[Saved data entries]
******************************

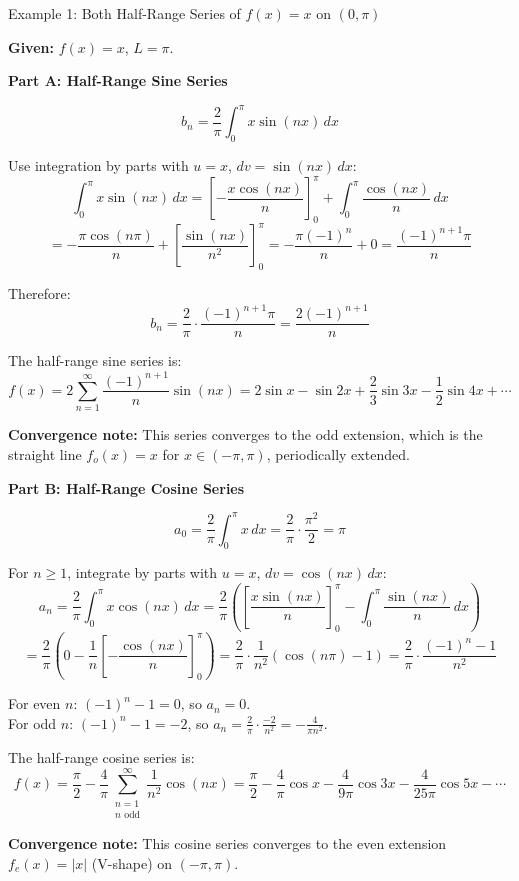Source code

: \documentclass[12pt,a4paper]{article}
\begin{document}
\begin{infobox}{Example 1: Both Half-Range Series of $f(x)=x$ on $(0,\pi)$}

\textbf{Given:} $f(x) = x$, $L = \pi$.

\vspace{0.5em}
\textbf{Part A: Half-Range Sine Series}

\[
  b_n = \frac{2}{\pi}\int_0^{\pi} x\sin(nx)\,dx
\]

Use integration by parts with $u = x$, $dv = \sin(nx)\,dx$:
\[
  \int_0^{\pi} x\sin(nx)\,dx = \left[-\frac{x\cos(nx)}{n}\right]_0^{\pi} + \int_0^{\pi}\frac{\cos(nx)}{n}\,dx
\]
\[
  = -\frac{\pi\cos(n\pi)}{n} + \left[\frac{\sin(nx)}{n^2}\right]_0^{\pi}
  = -\frac{\pi(-1)^n}{n} + 0
  = \frac{(-1)^{n+1}\pi}{n}
\]

Therefore:
\[
  b_n = \frac{2}{\pi}\cdot\frac{(-1)^{n+1}\pi}{n} = \frac{2(-1)^{n+1}}{n}
\]

The half-range sine series is:
\[
  f(x) = 2\sum_{n=1}^{\infty} \frac{(-1)^{n+1}}{n}\sin(nx)
  = 2\sin x - \sin 2x + \frac{2}{3}\sin 3x - \frac{1}{2}\sin 4x + \cdots
\]

\textbf{Convergence note:} This series converges to the odd extension, which is the straight line $f_o(x)=x$ for $x\in(-\pi,\pi)$, periodically extended.

\vspace{0.5em}
\textbf{Part B: Half-Range Cosine Series}

\[
  a_0 = \frac{2}{\pi}\int_0^{\pi} x\,dx = \frac{2}{\pi}\cdot\frac{\pi^2}{2} = \pi
\]

For $n \geq 1$, integrate by parts with $u = x$, $dv = \cos(nx)\,dx$:
\[
  a_n = \frac{2}{\pi}\int_0^{\pi} x\cos(nx)\,dx
  = \frac{2}{\pi}\left(\left[\frac{x\sin(nx)}{n}\right]_0^{\pi} - \int_0^{\pi}\frac{\sin(nx)}{n}\,dx\right)
\]
\[
  = \frac{2}{\pi}\left(0 - \frac{1}{n}\left[-\frac{\cos(nx)}{n}\right]_0^{\pi}\right)
  = \frac{2}{\pi}\cdot\frac{1}{n^2}(\cos(n\pi)-1)
  = \frac{2}{\pi}\cdot\frac{(-1)^n - 1}{n^2}
\]

For even $n$: $(-1)^n - 1 = 0$, so $a_n = 0$.\\
For odd $n$: $(-1)^n - 1 = -2$, so $a_n = \frac{2}{\pi}\cdot\frac{-2}{n^2} = -\frac{4}{\pi n^2}$.

The half-range cosine series is:
\[
  f(x) = \frac{\pi}{2} - \frac{4}{\pi}\sum_{\substack{n=1 \\ n\text{ odd}}}^{\infty}\frac{1}{n^2}\cos(nx)
  = \frac{\pi}{2} - \frac{4}{\pi}\cos x - \frac{4}{9\pi}\cos 3x - \frac{4}{25\pi}\cos 5x - \cdots
\]

\textbf{Convergence note:} This cosine series converges to the even extension $f_e(x) = |x|$ (V-shape) on $(-\pi,\pi)$.
\end{infobox}
\end{document}
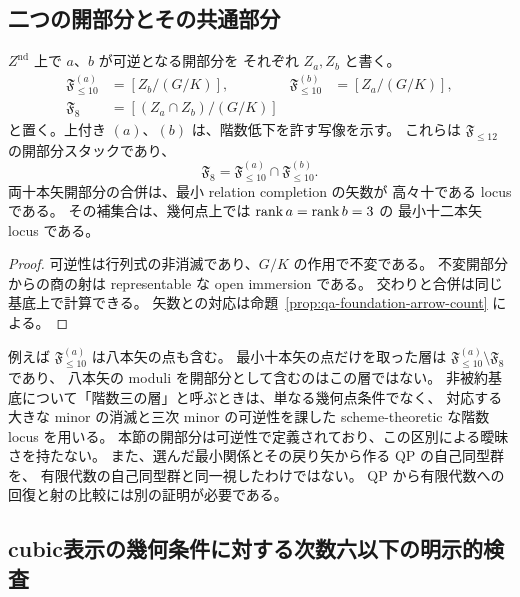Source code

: \subsection{二つの開部分とその共通部分}

\begin{theorem}[矢数を上限とする開部分]
\label{thm:qa-foundation-open-diagram}
\(Z^{\mathrm{nd}}\) 上で \(a\)、\(b\) が可逆となる開部分を
それぞれ \(Z_a,Z_b\) と書く。
\[
 \begin{aligned}
 \mathfrak F_{\le10}^{(a)}&=[Z_b/(G/K)],&
 \mathfrak F_{\le10}^{(b)}&=[Z_a/(G/K)],\\
 \mathfrak F_8&=[(Z_a\cap Z_b)/(G/K)]
 \end{aligned}
\]
と置く。上付き \((a)\)、\((b)\) は、階数低下を許す写像を示す。
これらは \(\mathfrak F_{\le12}\) の開部分スタックであり、
\begin{equation}
 \mathfrak F_8
 =\mathfrak F_{\le10}^{(a)}
       \cap\mathfrak F_{\le10}^{(b)}.
 \label{eq:qa-foundation-chart-intersection}
\end{equation}
両十本矢開部分の合併は、最小 relation completion の矢数が
高々十である locus である。
その補集合は、幾何点上では \(\operatorname{rank} a=\operatorname{rank} b=3\) の
最小十二本矢 locus である。
\end{theorem}
\begin{proof}
可逆性は行列式の非消滅であり、\(G/K\) の作用で不変である。
不変開部分からの商の射は representable な open immersion である。
交わりと合併は同じ基底上で計算できる。
矢数との対応は命題~\ref{prop:qa-foundation-arrow-count} による。
\end{proof}

\begin{remark}[最小本数の層と開部分の区別]
\label{rem:qa-exact-arrow-strata}
例えば \(\mathfrak F_{\le10}^{(a)}\) は八本矢の点も含む。
最小十本矢の点だけを取った層は
\(\mathfrak F_{\le10}^{(a)}\setminus\mathfrak F_8\) であり、
八本矢の moduli を開部分として含むのはこの層ではない。
非被約基底について「階数三の層」と呼ぶときは、単なる幾何点条件でなく、
対応する大きな minor の消滅と三次 minor の可逆性を課した
scheme-theoretic な階数 locus を用いる。
本節の開部分は可逆性で定義されており、この区別による曖昧さを持たない。
また、選んだ最小関係とその戻り矢から作る QP の自己同型群を、
有限代数の自己同型群と同一視したわけではない。
QP から有限代数への回復と射の比較には別の証明が必要である。
\end{remark}

\subsection{cubic表示の幾何条件に対する次数六以下の明示的検査}
\label{subsec:qa-explicit-geometric-fourfold-test}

******************************

(Instructions to follow) What should come back is an exact copy of the lines above from the line with "The half-range cosine" to the line with "最小十本矢の点だけを取った層は", both included, minus the pictures.

(Answer to the problem)
The half-range cosine series is:
\[
  f(x) = \frac{\pi}{2} - \frac{4}{\pi}\sum_{\substack{n=1 \\ n\text{ odd}}}^{\infty}\frac{1}{n^2}\cos(nx)
  = \frac{\pi}{2} - \frac{4}{\pi}\cos x - \frac{4}{9\pi}\cos 3x - \frac{4}{25\pi}\cos 5x - \cdots
\]

\textbf{Convergence note:} This cosine series converges to the even extension $f_e(x) = |x|$ (V-shape) on $(-\pi,\pi)$.
\end{infobox}
\end{document}
Source code

: \subsection{二つの開部分とその共通部分}

\begin{theorem}[矢数を上限とする開部分]
\label{thm:qa-foundation-open-diagram}
\(Z^{\mathrm{nd}}\) 上で \(a\)、\(b\) が可逆となる開部分を
それぞれ \(Z_a,Z_b\) と書く。
\[
 \begin{aligned}
 \mathfrak F_{\le10}^{(a)}&=[Z_b/(G/K)],&
 \mathfrak F_{\le10}^{(b)}&=[Z_a/(G/K)],\\
 \mathfrak F_8&=[(Z_a\cap Z_b)/(G/K)]
 \end{aligned}
\]
と置く。上付き \((a)\)、\((b)\) は、階数低下を許す写像を示す。
これらは \(\mathfrak F_{\le12}\) の開部分スタックであり、
\begin{equation}
 \mathfrak F_8
 =\mathfrak F_{\le10}^{(a)}
       \cap\mathfrak F_{\le10}^{(b)}.
 \label{eq:qa-foundation-chart-intersection}
\end{equation}
両十本矢開部分の合併は、最小 relation completion の矢数が
高々十である locus である。
その補集合は、幾何点上では \(\operatorname{rank} a=\operatorname{rank} b=3\) の
最小十二本矢 locus である。
\end{theorem}
\begin{proof}
可逆性は行列式の非消滅であり、\(G/K\) の作用で不変である。
不変開部分からの商の射は representable な open immersion である。
交わりと合併は同じ基底上で計算できる。
矢数との対応は命題~\ref{prop:qa-foundation-arrow-count} による。
\end{proof}

\begin{remark}[最小本数の層と開部分の区別]
\label{rem:qa-exact-arrow-strata}
例えば \(\mathfrak F_{\le10}^{(a)}\) は八本矢の点も含む。
最小十本矢の点だけを取った層は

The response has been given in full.